Now if you had, say, 100 different ideal planets, where somehow each planet had a uniform temperature throughout the ENTIRE planet of ONE TEMPERATURE, and THEN you measured the temperatures of each of your hundred planets, you might be able to speak of an “average global temperature” that had some semblance of physical meaning. I would call it an “average planetary temperature”. But, for this Earth we live on, where there is NOT a uniform temperature field over the entire planet, any talk of averaging to represent the whole planet is misguided.

“Measuring it is done by statistical sampling.”

I could statistically sample the velocities of every form of mechanical conveyance on Earth that could transport humans from point A to point B — the legs we walk on, automobiles, speed boats, fighter planes, ocean liners, etc — and I could come up with a huge data base of velocities, which I then could average to find the “average global velocity” for human conveyances. Could I then, from this average, determine anything about human conveyance? — say people who move at an average velocity of 1 kilometer per hour at such-and-such compass direction are more likely to die at a particular age?

I submit that something like this is going on, when you do what you say here:

“At a given instant in time if a suitable quantity of geographically dispersed thermometers are read at a given instant in time, the average of their readings is an estimator of the “global average temperature.” Now, increase the number of observations and you get a more precise estimate of the global average temperature.”

The precision of the STATISTICAL manipulation of the numbers is of no consequence, when the result of this manipulation makes no real sense for the particular circumstances to which the method applies.

• Crap, I messed up my bolding.
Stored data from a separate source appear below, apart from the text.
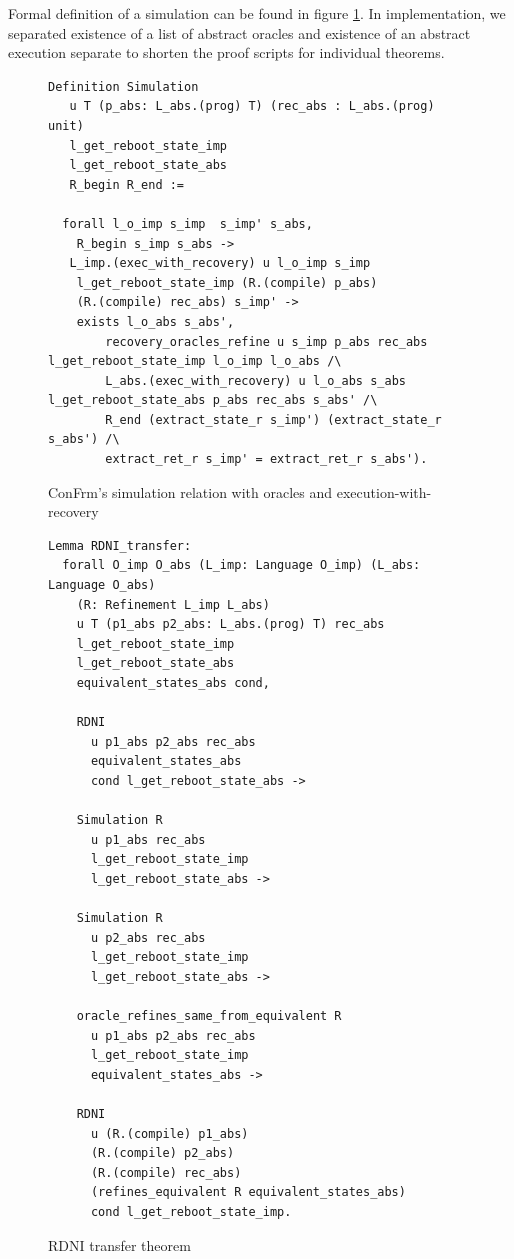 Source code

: Formal definition of a simulation can be found in figure \ref{fig:Simulation_Definition}. In implementation, we separated existence of a list of abstract oracles and existence of an abstract execution separate to shorten the proof scripts for individual theorems.   

\begin{figure}[ht]
\centering
\begin{verbatim}
Definition Simulation
   u T (p_abs: L_abs.(prog) T) (rec_abs : L_abs.(prog) unit)
   l_get_reboot_state_imp
   l_get_reboot_state_abs
   R_begin R_end :=
   
  forall l_o_imp s_imp  s_imp' s_abs,
    R_begin s_imp s_abs ->
   L_imp.(exec_with_recovery) u l_o_imp s_imp
    l_get_reboot_state_imp (R.(compile) p_abs)
    (R.(compile) rec_abs) s_imp' ->
    exists l_o_abs s_abs',
        recovery_oracles_refine u s_imp p_abs rec_abs l_get_reboot_state_imp l_o_imp l_o_abs /\
        L_abs.(exec_with_recovery) u l_o_abs s_abs l_get_reboot_state_abs p_abs rec_abs s_abs' /\
        R_end (extract_state_r s_imp') (extract_state_r s_abs') /\
        extract_ret_r s_imp' = extract_ret_r s_abs').
\end{verbatim}
\caption{ConFrm's simulation relation with oracles and execution-with-recovery}
\label{fig:Simulation_Definition}
\end{figure}


\begin{figure}[ht]
\centering
\begin{verbatim}
Lemma RDNI_transfer:
  forall O_imp O_abs (L_imp: Language O_imp) (L_abs: Language O_abs) 
    (R: Refinement L_imp L_abs)
    u T (p1_abs p2_abs: L_abs.(prog) T) rec_abs
    l_get_reboot_state_imp
    l_get_reboot_state_abs
    equivalent_states_abs cond,

    RDNI
      u p1_abs p2_abs rec_abs
      equivalent_states_abs
      cond l_get_reboot_state_abs ->
    
    Simulation R 
      u p1_abs rec_abs 
      l_get_reboot_state_imp
      l_get_reboot_state_abs ->

    Simulation R 
      u p2_abs rec_abs 
      l_get_reboot_state_imp
      l_get_reboot_state_abs ->
    
    oracle_refines_same_from_equivalent R 
      u p1_abs p2_abs rec_abs 
      l_get_reboot_state_imp 
      equivalent_states_abs ->
    
    RDNI
      u (R.(compile) p1_abs)
      (R.(compile) p2_abs)
      (R.(compile) rec_abs)
      (refines_equivalent R equivalent_states_abs)
      cond l_get_reboot_state_imp.
\end{verbatim}
\caption{RDNI transfer theorem}
\label{fig:RDNI_Transfer_Definition}
\end{figure}


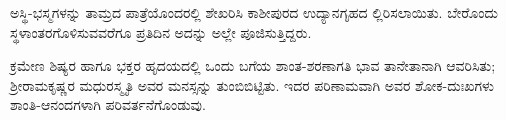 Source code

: ಅಸ್ಥಿ-ಭಸ್ಮಗಳನ್ನು ತಾಮ್ರದ ಪಾತ್ರೆಯೊಂದರಲ್ಲಿ ಶೇಖರಿಸಿ ಕಾಶೀಪುರದ ಉದ್ಯಾನಗೃಹದ ಲ್ಲಿರಿಸಲಾಯಿತು. ಬೇರೊಂದು ಸ್ಥಳಾಂತರಗೊಳಿಸುವವರೆಗೂ ಪ್ರತಿದಿನ ಅದನ್ನು ಅಲ್ಲೇ ಪೂಜಿಸುತ್ತಿದ್ದರು. 

ಕ್ರಮೇಣ ಶಿಷ್ಯರ ಹಾಗೂ ಭಕ್ತರ ಹೃದಯದಲ್ಲಿ ಒಂದು ಬಗೆಯ ಶಾಂತ-ಶರಣಾಗತಿ ಭಾವ ತಾನೇತಾನಾಗಿ ಆವರಿಸಿತು; ಶ್ರೀರಾಮಕೃಷ್ಣರ ಮಧುರಸ್ಮೃತಿ ಅವರ ಮನಸ್ಸನ್ನು ತುಂಬಿಬಿಟ್ಟಿತು. ಇದರ ಪರಿಣಾಮವಾಗಿ ಅವರ ಶೋಕ-ದುಃಖಗಳು ಶಾಂತಿ-ಆನಂದಗಳಾಗಿ ಪರಿವರ್ತನೆಗೊಂಡುವು.

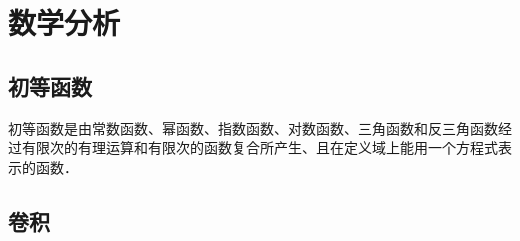 \chapter{数学分析}

\section{初等函数}

\begin{Definition}
    初等函数是由常数函数、幂函数、指数函数、对数函数、三角函数和反三角函数经过有限次的有理运算和有限次的函数复合所产生、且在定义域上能用一个方程式表示的函数．
\end{Definition}


\section{卷积}
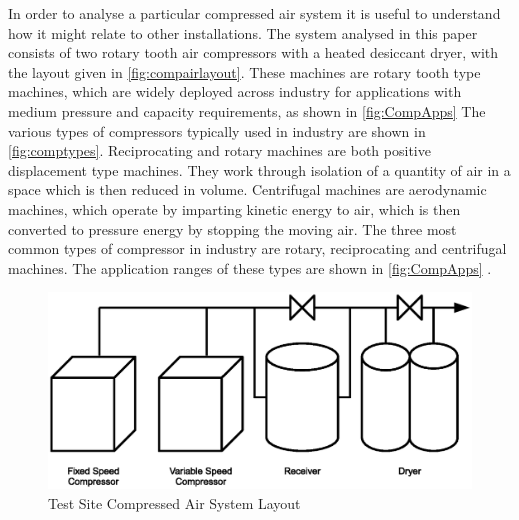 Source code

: 
In order to analyse a particular compressed air system it is useful to understand how it might relate to other installations. The system analysed in this paper consists of two rotary tooth air compressors with a heated desiccant dryer, with the layout given in \autoref{fig:compairlayout}. These machines are rotary tooth type machines, which are widely deployed across industry for applications with medium pressure and capacity requirements, as shown in \autoref{fig:CompApps}\cite{SEAI2007} The various types of compressors typically used in industry are shown in \autoref{fig:comptypes}. Reciprocating and rotary machines are both positive displacement type machines. They work through isolation of a quantity of air in a space which is then reduced in volume. Centrifugal machines are aerodynamic machines, which operate by imparting kinetic energy to air, which is then converted to pressure energy by stopping the moving air. The three most common types of compressor in industry are rotary, reciprocating and centrifugal machines. The application ranges of these types are shown in \autoref{fig:CompApps} \cite{SEAI2007}.

\begin{figure}
\includegraphics[width = \textwidth]{./Images/PharmacyCompAir.eps}
\caption{Test Site Compressed Air System Layout}
\label{fig:compairlayout}
\end{figure}

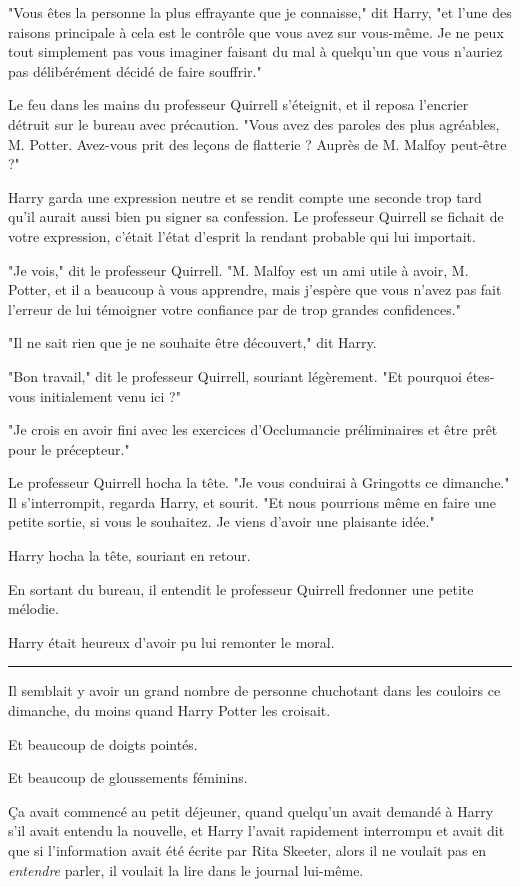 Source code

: "Vous êtes la personne la plus effrayante que je connaisse," dit Harry, "et l'une des raisons principale à cela est le contrôle que vous avez sur vous-même. Je ne peux tout simplement pas vous imaginer faisant du mal à quelqu'un que vous n'auriez pas délibérément décidé de faire souffrir."

Le feu dans les mains du professeur Quirrell s'éteignit, et il reposa l'encrier détruit sur le bureau avec précaution. "Vous avez des paroles des plus agréables, M. Potter. Avez-vous prit des leçons de flatterie ? Auprès de M. Malfoy peut-être ?"

Harry garda une expression neutre et se rendit compte une seconde trop tard qu'il aurait aussi bien pu signer sa confession. Le professeur Quirrell se fichait de votre expression, c'était l'état d'esprit la rendant probable qui lui importait.

"Je vois," dit le professeur Quirrell. "M. Malfoy est un ami utile à avoir, M. Potter, et il a beaucoup à vous apprendre, mais j'espère que vous n'avez pas fait l'erreur de lui témoigner votre confiance par de trop grandes confidences."

"Il ne sait rien que je ne souhaite être découvert," dit Harry.

"Bon travail," dit le professeur Quirrell, souriant légèrement. "Et pourquoi étes-vous initialement venu ici ?"

"Je crois en avoir fini avec les exercices d'Occlumancie préliminaires et être prêt pour le précepteur."

Le professeur Quirrell hocha la tête. "Je vous conduirai à Gringotts ce dimanche." Il s'interrompit, regarda Harry, et sourit. "Et nous pourrions même en faire une petite sortie, si vous le souhaitez. Je viens d'avoir une plaisante idée."

Harry hocha la tête, souriant en retour.

En sortant du bureau, il entendit le professeur Quirrell fredonner une petite mélodie.

Harry était heureux d'avoir pu lui remonter le moral.
\par\noindent\rule{\textwidth}{0.4pt}
Il semblait y avoir un grand nombre de personne chuchotant dans les couloirs ce dimanche, du moins quand Harry Potter les croisait.

Et beaucoup de doigts pointés.

Et beaucoup de gloussements féminins.

Ça avait commencé au petit déjeuner, quand quelqu'un avait demandé à Harry s'il avait entendu la nouvelle, et Harry l'avait rapidement interrompu et avait dit que si l'information avait été écrite par Rita Skeeter, alors il ne voulait pas en \emph{entendre}  parler, il voulait la lire dans le journal lui-même.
Any timeline on when the edit function might return? In the meantime, let’s try that again:

“Wrong Masterson.

You seem to think that “temperature” is what a thermometer measures. It is not. Temperature is the average kinetic energy of the substance being measured. Since the atmosphere has a finite number of particles. the temperature of the atmosphere would be sum of all the kinetic energy of each particle in the atmosphere divided by the number of atmospheric particles.”

If you define “temperature” to mean “average kinetic energy of the substance being measured”, then temperature is exactly the same as “average kinetic energy of the substance being measured”, and so “temperature” (defined as such) is exactly what the thermometer measures. Merely substituting the definition of “temperature” in place of the definition does not change what the thermometer measures — you have just stated what the thermometer measures in a different way (multiple words of a definition, as opposed to one word that the definition explains).

Reducing the word to its definition and focusing on molecules instead of average kinetic energy changes nothing. The average kinetic energy of a collection of molecules does NOT exist anywhere. There is NO planet existing where this average kinetic energy has any physical meaning. Compare this average kinetic energy to any selected REAL position on Earth, and you will find a difference that is ALWAYS NOT that average. Sometimes it will be exceedingly higher than this average, sometimes it will be exceedingly lower than this average. There is NO physical place in reality, however, where such an average exists — it is a mathematical fantasy that tells you nothing meaningful about any particular REAL point that went into its fabrication.

“Because of this argument, a quantity called the “global average temperature” exists.”

“This argument” does NOT give any further cause to establish any reality to the quantity called “global average temperature”. Yes, of course, the QUANTITY called “global average temperature” exists, but the QUANTITY says nothing meaningful about any real thing in the world. Too many different circumstances exist where temperatures/average-kinetic-energies are measured to say that these different measures are representing the same controlling factors of physical reality.

Now if you had, say, 100 different ideal planets, where somehow each planet had a uniform temperature throughout the ENTIRE planet of ONE TEMPERATURE, and THEN you measured the temperatures of each of your hundred planets, you might be able to speak of an “average global temperature” that had some semblance of physical meaning. I would call it an “average planetary temperature”. But, for this Earth we live on, where there is NOT a uniform temperature field over the entire planet, any talk of averaging to represent the whole planet is misguided.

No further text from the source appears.